10. Il résulte de tout ce qui précède que M. et Mme A... ne sont pas fondés à soutenir que c'est à tort que, par le jugement attaqué, le tribunal administratif de Paris a rejeté leur demande tendant à obtenir la décharge des impositions supplémentaires auxquelles ils ont été assujettis au titre de l'année 2013. Par voie de conséquence, leur requête doit être rejetée en toutes ses conclusions, y compris celles relatives aux frais liés à l'instance.
D E C I D E :
Article 1er : La requête de M. et Mme A... est rejetée.
Article 2 : Le présent arrêt sera notifié à M. C... A..., à Mme D... B... épouse A... et au ministre de l'économie, des finances et de la souveraineté industrielle et numérique.

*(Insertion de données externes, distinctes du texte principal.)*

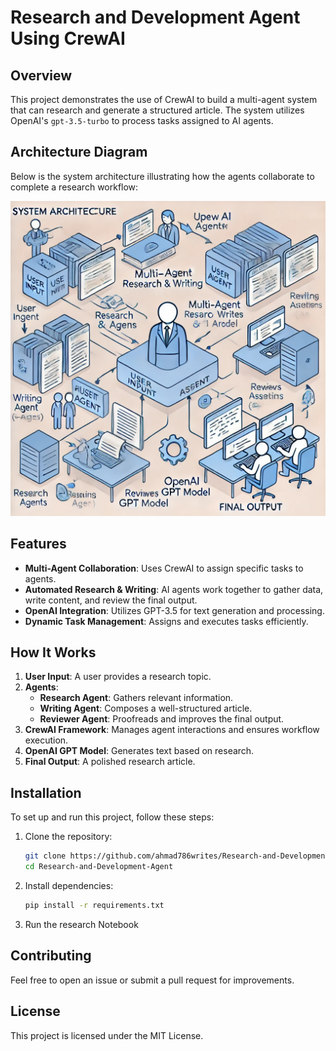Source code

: # Research and Development Agent Using CrewAI

## Overview
This project demonstrates the use of CrewAI to build a multi-agent system that can research and generate a structured article. The system utilizes OpenAI's `gpt-3.5-turbo` to process tasks assigned to AI agents.

## Architecture Diagram
Below is the system architecture illustrating how the agents collaborate to complete a research workflow:

![Architecture Diagram](architecture_diagram.png)

## Features
- **Multi-Agent Collaboration**: Uses CrewAI to assign specific tasks to agents.
- **Automated Research & Writing**: AI agents work together to gather data, write content, and review the final output.
- **OpenAI Integration**: Utilizes GPT-3.5 for text generation and processing.
- **Dynamic Task Management**: Assigns and executes tasks efficiently.

## How It Works
1. **User Input**: A user provides a research topic.
2. **Agents**:
   - **Research Agent**: Gathers relevant information.
   - **Writing Agent**: Composes a well-structured article.
   - **Reviewer Agent**: Proofreads and improves the final output.
3. **CrewAI Framework**: Manages agent interactions and ensures workflow execution.
4. **OpenAI GPT Model**: Generates text based on research.
5. **Final Output**: A polished research article.

## Installation
To set up and run this project, follow these steps:

1. Clone the repository:
   ```bash
   git clone https://github.com/ahmad786writes/Research-and-Development-Agent.git
   cd Research-and-Development-Agent
   ```

2. Install dependencies:
   ```bash
   pip install -r requirements.txt
   ```

3. Run the research Notebook

## Contributing
Feel free to open an issue or submit a pull request for improvements.

## License
This project is licensed under the MIT License.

Copie en sera adressée à l'administrateur des finances publiques chargé de la direction spécialisée de contrôle fiscal Île-de-France.
Délibéré après l'audience du 24 mai 2024, à laquelle siégeaient :
- M. Carrère, président,
- M. Soyez, président assesseur,
- Mme Lorin, première conseillère.
Rendu public par mise à disposition au greffe de la Cour, le 7 juin 2024.
La rapporteure,
C. LORIN
Le président,
S. CARRERE
La greffière,
E. LUCE
La République mande et ordonne au ministre de l'économie, des finances et de la souveraineté industrielle et numérique en ce qui le concerne et à tous commissaires de justice à ce requis en ce qui concerne les voies de droit commun, contre les parties privées, de pourvoir à l'exécution de la présente décision.